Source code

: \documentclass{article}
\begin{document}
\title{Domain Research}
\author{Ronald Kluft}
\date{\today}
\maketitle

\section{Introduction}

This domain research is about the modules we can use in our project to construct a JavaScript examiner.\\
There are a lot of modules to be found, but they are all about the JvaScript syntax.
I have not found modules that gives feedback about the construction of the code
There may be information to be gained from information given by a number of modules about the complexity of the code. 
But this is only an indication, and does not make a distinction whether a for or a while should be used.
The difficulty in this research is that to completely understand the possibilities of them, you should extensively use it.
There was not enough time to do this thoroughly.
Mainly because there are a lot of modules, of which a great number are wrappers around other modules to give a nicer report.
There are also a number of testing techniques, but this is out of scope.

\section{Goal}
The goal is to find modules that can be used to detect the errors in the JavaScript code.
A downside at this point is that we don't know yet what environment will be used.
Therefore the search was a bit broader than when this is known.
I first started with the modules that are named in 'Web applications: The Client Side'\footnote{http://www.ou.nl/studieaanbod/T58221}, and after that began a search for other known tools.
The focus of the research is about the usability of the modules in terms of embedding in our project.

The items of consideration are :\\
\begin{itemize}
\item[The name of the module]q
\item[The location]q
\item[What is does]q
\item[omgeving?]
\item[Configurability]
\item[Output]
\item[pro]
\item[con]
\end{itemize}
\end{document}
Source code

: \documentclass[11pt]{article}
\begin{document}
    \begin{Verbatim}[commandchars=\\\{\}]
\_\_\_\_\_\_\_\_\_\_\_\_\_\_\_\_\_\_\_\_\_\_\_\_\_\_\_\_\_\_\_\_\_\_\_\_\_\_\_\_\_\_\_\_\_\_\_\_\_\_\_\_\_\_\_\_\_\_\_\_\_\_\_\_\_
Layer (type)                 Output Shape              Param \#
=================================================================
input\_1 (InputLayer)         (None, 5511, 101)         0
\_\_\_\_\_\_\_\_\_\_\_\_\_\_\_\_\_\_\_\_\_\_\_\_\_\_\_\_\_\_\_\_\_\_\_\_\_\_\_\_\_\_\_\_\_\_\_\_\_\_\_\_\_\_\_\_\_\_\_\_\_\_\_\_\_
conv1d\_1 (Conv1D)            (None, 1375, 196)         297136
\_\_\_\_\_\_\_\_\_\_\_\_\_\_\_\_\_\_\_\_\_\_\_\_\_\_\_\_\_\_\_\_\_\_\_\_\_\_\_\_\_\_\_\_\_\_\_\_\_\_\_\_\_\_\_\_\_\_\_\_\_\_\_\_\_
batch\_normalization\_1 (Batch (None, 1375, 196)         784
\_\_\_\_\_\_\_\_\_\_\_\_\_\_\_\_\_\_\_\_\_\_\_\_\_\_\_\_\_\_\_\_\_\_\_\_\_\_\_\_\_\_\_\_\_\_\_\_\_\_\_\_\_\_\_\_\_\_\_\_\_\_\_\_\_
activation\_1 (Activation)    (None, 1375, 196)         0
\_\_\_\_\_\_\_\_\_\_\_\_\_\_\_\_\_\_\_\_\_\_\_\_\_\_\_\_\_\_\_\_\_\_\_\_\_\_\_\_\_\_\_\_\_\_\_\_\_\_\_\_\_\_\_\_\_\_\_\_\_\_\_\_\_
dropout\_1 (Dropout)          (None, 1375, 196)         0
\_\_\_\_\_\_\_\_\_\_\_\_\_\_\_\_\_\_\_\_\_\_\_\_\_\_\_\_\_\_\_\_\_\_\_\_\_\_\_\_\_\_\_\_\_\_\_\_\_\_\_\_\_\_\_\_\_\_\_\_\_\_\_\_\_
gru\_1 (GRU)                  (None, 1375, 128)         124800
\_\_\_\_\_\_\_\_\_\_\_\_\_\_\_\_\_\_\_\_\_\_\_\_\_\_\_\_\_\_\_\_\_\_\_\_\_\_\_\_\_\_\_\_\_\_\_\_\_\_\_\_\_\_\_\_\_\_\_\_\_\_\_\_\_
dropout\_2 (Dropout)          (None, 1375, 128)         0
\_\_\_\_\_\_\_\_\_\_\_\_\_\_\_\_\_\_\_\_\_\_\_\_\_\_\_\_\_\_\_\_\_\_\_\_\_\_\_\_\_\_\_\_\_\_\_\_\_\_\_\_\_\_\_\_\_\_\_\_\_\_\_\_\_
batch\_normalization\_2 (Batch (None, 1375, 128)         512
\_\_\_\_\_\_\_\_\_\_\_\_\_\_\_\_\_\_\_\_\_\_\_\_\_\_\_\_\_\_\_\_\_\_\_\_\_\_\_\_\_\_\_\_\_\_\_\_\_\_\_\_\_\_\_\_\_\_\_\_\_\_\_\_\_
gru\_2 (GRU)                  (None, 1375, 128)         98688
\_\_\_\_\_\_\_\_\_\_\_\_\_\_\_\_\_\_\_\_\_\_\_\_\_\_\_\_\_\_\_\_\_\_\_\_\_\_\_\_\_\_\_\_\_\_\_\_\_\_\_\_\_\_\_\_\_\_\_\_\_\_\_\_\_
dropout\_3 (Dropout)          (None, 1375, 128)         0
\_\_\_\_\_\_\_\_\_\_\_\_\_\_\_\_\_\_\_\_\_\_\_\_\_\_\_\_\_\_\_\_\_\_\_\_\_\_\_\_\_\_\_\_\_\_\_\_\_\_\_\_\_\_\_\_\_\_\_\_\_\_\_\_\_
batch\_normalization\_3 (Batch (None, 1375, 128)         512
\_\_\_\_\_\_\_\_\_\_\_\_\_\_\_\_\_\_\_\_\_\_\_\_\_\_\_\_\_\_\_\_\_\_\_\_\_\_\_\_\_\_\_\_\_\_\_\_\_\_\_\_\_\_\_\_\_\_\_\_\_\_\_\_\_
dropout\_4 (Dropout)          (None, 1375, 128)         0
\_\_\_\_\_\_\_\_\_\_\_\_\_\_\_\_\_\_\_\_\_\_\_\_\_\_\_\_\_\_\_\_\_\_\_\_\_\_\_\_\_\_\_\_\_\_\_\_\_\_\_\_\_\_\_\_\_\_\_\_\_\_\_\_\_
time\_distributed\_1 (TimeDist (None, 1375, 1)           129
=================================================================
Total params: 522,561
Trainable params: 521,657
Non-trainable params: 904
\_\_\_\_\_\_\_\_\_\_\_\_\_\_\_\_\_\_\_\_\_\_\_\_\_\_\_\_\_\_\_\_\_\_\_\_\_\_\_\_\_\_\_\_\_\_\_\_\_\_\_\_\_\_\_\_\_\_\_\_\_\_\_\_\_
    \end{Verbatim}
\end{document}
________________
** EXERCISE PROMPT **
Your response must repeat the entries above exactly, in full.

** RESPONSE BOX **
Source code

: \documentclass{article}
\begin{document}
\title{Domain Research}
\author{Ronald Kluft}
\date{\today}
\maketitle

\section{Introduction}

This domain research is about the modules we can use in our project to construct a JavaScript examiner.\\
There are a lot of modules to be found, but they are all about the JvaScript syntax.
I have not found modules that gives feedback about the construction of the code
There may be information to be gained from information given by a number of modules about the complexity of the code. 
But this is only an indication, and does not make a distinction whether a for or a while should be used.
The difficulty in this research is that to completely understand the possibilities of them, you should extensively use it.
There was not enough time to do this thoroughly.
Mainly because there are a lot of modules, of which a great number are wrappers around other modules to give a nicer report.
There are also a number of testing techniques, but this is out of scope.

\section{Goal}
The goal is to find modules that can be used to detect the errors in the JavaScript code.
A downside at this point is that we don't know yet what environment will be used.
Therefore the search was a bit broader than when this is known.
I first started with the modules that are named in 'Web applications: The Client Side'\footnote{http://www.ou.nl/studieaanbod/T58221}, and after that began a search for other known tools.
The focus of the research is about the usability of the modules in terms of embedding in our project.

The items of consideration are :\\
\begin{itemize}
\item[The name of the module]q
\item[The location]q
\item[What is does]q
\item[omgeving?]
\item[Configurability]
\item[Output]
\item[pro]
\item[con]
\end{itemize}
\end{document}
Source code

: \documentclass[11pt]{article}
\begin{document}
    \begin{Verbatim}[commandchars=\\\{\}]
\_\_\_\_\_\_\_\_\_\_\_\_\_\_\_\_\_\_\_\_\_\_\_\_\_\_\_\_\_\_\_\_\_\_\_\_\_\_\_\_\_\_\_\_\_\_\_\_\_\_\_\_\_\_\_\_\_\_\_\_\_\_\_\_\_
Layer (type)                 Output Shape              Param \#
=================================================================
input\_1 (InputLayer)         (None, 5511, 101)         0
\_\_\_\_\_\_\_\_\_\_\_\_\_\_\_\_\_\_\_\_\_\_\_\_\_\_\_\_\_\_\_\_\_\_\_\_\_\_\_\_\_\_\_\_\_\_\_\_\_\_\_\_\_\_\_\_\_\_\_\_\_\_\_\_\_
conv1d\_1 (Conv1D)            (None, 1375, 196)         297136
\_\_\_\_\_\_\_\_\_\_\_\_\_\_\_\_\_\_\_\_\_\_\_\_\_\_\_\_\_\_\_\_\_\_\_\_\_\_\_\_\_\_\_\_\_\_\_\_\_\_\_\_\_\_\_\_\_\_\_\_\_\_\_\_\_
batch\_normalization\_1 (Batch (None, 1375, 196)         784
\_\_\_\_\_\_\_\_\_\_\_\_\_\_\_\_\_\_\_\_\_\_\_\_\_\_\_\_\_\_\_\_\_\_\_\_\_\_\_\_\_\_\_\_\_\_\_\_\_\_\_\_\_\_\_\_\_\_\_\_\_\_\_\_\_
activation\_1 (Activation)    (None, 1375, 196)         0
\_\_\_\_\_\_\_\_\_\_\_\_\_\_\_\_\_\_\_\_\_\_\_\_\_\_\_\_\_\_\_\_\_\_\_\_\_\_\_\_\_\_\_\_\_\_\_\_\_\_\_\_\_\_\_\_\_\_\_\_\_\_\_\_\_
dropout\_1 (Dropout)          (None, 1375, 196)         0
\_\_\_\_\_\_\_\_\_\_\_\_\_\_\_\_\_\_\_\_\_\_\_\_\_\_\_\_\_\_\_\_\_\_\_\_\_\_\_\_\_\_\_\_\_\_\_\_\_\_\_\_\_\_\_\_\_\_\_\_\_\_\_\_\_
gru\_1 (GRU)                  (None, 1375, 128)         124800
\_\_\_\_\_\_\_\_\_\_\_\_\_\_\_\_\_\_\_\_\_\_\_\_\_\_\_\_\_\_\_\_\_\_\_\_\_\_\_\_\_\_\_\_\_\_\_\_\_\_\_\_\_\_\_\_\_\_\_\_\_\_\_\_\_
dropout\_2 (Dropout)          (None, 1375, 128)         0
\_\_\_\_\_\_\_\_\_\_\_\_\_\_\_\_\_\_\_\_\_\_\_\_\_\_\_\_\_\_\_\_\_\_\_\_\_\_\_\_\_\_\_\_\_\_\_\_\_\_\_\_\_\_\_\_\_\_\_\_\_\_\_\_\_
batch\_normalization\_2 (Batch (None, 1375, 128)         512
\_\_\_\_\_\_\_\_\_\_\_\_\_\_\_\_\_\_\_\_\_\_\_\_\_\_\_\_\_\_\_\_\_\_\_\_\_\_\_\_\_\_\_\_\_\_\_\_\_\_\_\_\_\_\_\_\_\_\_\_\_\_\_\_\_
gru\_2 (GRU)                  (None, 1375, 128)         98688
\_\_\_\_\_\_\_\_\_\_\_\_\_\_\_\_\_\_\_\_\_\_\_\_\_\_\_\_\_\_\_\_\_\_\_\_\_\_\_\_\_\_\_\_\_\_\_\_\_\_\_\_\_\_\_\_\_\_\_\_\_\_\_\_\_
dropout\_3 (Dropout)          (None, 1375, 128)         0
\_\_\_\_\_\_\_\_\_\_\_\_\_\_\_\_\_\_\_\_\_\_\_\_\_\_\_\_\_\_\_\_\_\_\_\_\_\_\_\_\_\_\_\_\_\_\_\_\_\_\_\_\_\_\_\_\_\_\_\_\_\_\_\_\_
batch\_normalization\_3 (Batch (None, 1375, 128)         512
\_\_\_\_\_\_\_\_\_\_\_\_\_\_\_\_\_\_\_\_\_\_\_\_\_\_\_\_\_\_\_\_\_\_\_\_\_\_\_\_\_\_\_\_\_\_\_\_\_\_\_\_\_\_\_\_\_\_\_\_\_\_\_\_\_
dropout\_4 (Dropout)          (None, 1375, 128)         0
\_\_\_\_\_\_\_\_\_\_\_\_\_\_\_\_\_\_\_\_\_\_\_\_\_\_\_\_\_\_\_\_\_\_\_\_\_\_\_\_\_\_\_\_\_\_\_\_\_\_\_\_\_\_\_\_\_\_\_\_\_\_\_\_\_
time\_distributed\_1 (TimeDist (None, 1375, 1)           129
=================================================================
Total params: 522,561
Trainable params: 521,657
Non-trainable params: 904
\_\_\_\_\_\_\_\_\_\_\_\_\_\_\_\_\_\_\_\_\_\_\_\_\_\_\_\_\_\_\_\_\_\_\_\_\_\_\_\_\_\_\_\_\_\_\_\_\_\_\_\_\_\_\_\_\_\_\_\_\_\_\_\_\_
    \end{Verbatim}
\end{document}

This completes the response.